[[ ENTRIES SUPPLIED, beginning ]]

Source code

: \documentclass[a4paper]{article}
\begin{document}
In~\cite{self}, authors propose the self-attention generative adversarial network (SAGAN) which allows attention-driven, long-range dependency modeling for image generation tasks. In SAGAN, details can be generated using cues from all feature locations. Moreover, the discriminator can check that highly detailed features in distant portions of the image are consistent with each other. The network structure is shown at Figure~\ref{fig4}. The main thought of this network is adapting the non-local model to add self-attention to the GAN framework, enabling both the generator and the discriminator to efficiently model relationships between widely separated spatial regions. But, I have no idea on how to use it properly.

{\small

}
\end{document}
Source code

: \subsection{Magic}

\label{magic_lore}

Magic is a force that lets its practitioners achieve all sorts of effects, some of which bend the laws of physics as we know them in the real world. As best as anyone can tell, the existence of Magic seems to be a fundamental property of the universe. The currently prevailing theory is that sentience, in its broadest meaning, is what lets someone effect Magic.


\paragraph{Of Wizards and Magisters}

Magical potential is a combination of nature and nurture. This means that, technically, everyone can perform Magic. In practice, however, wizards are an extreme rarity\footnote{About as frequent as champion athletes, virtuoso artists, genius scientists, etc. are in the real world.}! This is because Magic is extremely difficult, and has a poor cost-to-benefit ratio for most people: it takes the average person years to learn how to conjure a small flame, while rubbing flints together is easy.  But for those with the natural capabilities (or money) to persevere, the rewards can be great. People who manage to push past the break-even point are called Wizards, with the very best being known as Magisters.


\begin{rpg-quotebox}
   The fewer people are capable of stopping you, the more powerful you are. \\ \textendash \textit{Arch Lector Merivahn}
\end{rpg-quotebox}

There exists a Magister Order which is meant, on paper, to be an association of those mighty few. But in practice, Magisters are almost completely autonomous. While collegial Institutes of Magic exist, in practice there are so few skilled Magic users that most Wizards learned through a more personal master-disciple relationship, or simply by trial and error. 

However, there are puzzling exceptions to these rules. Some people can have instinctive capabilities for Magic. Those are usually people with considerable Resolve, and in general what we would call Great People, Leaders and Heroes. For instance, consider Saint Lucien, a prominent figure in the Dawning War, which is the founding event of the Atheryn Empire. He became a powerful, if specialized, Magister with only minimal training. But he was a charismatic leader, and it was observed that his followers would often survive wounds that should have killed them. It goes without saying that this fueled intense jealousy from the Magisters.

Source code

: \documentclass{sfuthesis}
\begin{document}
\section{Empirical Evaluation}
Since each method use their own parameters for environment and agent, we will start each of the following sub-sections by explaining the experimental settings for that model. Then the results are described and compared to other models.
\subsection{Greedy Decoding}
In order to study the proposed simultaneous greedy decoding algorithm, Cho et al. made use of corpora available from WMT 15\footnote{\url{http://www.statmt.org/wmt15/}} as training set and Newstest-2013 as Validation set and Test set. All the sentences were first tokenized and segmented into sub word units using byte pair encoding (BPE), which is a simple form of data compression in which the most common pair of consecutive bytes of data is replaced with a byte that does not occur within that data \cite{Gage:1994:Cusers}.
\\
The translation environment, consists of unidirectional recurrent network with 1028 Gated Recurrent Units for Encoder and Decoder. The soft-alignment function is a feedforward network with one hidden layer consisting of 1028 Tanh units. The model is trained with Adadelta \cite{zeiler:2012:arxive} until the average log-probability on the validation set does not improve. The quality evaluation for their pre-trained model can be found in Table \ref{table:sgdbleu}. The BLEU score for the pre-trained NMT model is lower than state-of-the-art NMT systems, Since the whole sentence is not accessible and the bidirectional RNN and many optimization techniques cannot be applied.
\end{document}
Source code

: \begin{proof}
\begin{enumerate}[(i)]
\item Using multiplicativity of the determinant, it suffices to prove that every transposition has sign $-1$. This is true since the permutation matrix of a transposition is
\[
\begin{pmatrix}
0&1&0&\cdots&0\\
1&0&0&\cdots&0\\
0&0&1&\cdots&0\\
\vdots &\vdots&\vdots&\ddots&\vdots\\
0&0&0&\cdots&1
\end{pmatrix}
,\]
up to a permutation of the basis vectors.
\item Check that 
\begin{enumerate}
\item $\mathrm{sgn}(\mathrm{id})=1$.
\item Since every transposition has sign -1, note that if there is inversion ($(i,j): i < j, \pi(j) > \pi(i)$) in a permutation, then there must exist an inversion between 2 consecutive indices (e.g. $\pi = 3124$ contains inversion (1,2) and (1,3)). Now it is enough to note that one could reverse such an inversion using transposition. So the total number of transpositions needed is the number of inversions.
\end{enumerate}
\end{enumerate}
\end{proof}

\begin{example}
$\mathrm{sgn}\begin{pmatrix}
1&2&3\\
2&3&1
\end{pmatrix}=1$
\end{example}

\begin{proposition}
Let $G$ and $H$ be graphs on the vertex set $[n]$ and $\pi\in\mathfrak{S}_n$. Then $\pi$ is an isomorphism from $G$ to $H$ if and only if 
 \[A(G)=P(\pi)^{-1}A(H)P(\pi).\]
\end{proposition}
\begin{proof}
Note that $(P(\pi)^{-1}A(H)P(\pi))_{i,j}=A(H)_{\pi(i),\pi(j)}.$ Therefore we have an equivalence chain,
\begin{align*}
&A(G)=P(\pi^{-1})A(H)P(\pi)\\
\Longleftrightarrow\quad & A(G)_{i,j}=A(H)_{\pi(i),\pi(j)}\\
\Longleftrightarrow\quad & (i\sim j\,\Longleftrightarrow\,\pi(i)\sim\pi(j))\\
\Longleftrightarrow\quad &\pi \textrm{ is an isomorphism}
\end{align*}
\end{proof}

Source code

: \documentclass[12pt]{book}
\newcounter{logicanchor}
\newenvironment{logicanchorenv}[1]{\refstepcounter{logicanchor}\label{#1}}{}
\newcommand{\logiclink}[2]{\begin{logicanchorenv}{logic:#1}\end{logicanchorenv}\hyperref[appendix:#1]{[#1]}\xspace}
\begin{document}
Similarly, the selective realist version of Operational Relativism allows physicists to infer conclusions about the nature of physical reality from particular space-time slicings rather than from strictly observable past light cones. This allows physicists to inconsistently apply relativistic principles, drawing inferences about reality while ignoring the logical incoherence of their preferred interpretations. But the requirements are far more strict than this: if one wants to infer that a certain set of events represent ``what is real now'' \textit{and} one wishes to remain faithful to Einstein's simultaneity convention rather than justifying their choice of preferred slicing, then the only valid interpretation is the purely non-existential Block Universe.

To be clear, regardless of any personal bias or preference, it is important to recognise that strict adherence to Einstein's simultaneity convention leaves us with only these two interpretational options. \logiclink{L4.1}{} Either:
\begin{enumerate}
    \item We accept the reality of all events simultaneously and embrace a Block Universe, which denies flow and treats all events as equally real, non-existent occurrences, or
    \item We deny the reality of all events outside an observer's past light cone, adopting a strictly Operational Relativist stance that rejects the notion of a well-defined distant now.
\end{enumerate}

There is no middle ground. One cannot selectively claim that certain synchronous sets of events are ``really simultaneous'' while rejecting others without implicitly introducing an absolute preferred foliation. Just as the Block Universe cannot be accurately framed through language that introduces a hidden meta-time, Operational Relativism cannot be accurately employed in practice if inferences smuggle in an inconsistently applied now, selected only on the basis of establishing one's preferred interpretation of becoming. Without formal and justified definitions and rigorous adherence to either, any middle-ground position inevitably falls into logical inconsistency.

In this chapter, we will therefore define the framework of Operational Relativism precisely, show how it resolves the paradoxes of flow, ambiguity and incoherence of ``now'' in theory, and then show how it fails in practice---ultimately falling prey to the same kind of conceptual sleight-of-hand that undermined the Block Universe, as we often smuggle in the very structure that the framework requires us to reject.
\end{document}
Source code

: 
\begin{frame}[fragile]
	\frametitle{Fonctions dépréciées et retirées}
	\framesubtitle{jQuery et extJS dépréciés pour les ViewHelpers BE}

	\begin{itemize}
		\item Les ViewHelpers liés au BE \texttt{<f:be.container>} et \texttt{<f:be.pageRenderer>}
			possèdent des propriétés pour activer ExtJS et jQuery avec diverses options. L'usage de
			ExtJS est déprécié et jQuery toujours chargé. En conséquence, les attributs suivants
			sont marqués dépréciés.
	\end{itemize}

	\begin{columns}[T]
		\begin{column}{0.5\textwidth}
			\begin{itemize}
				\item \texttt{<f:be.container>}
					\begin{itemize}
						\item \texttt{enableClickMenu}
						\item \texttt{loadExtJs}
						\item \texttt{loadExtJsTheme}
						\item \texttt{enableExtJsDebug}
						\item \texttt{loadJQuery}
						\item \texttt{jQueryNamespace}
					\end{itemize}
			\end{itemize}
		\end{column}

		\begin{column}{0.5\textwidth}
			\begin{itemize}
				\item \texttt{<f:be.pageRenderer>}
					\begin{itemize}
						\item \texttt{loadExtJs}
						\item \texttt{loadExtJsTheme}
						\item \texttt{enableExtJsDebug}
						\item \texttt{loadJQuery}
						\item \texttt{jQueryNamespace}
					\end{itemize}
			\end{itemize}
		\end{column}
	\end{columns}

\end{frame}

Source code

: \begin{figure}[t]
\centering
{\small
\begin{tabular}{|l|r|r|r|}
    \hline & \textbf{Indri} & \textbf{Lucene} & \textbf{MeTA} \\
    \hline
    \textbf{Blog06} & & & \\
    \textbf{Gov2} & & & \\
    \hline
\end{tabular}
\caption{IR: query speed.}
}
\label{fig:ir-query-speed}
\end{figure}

[[ ENTRIES SUPPLIED, end ]]

GOAL OF THE EXERCISE:
Where does "ViewHelpers" occur in the data? Copy each line that has it.

EXPECTED ANSWER:
	\framesubtitle{jQuery et extJS dépréciés pour les ViewHelpers BE}
		\item Les ViewHelpers liés au BE \texttt{<f:be.container>} et \texttt{<f:be.pageRenderer>}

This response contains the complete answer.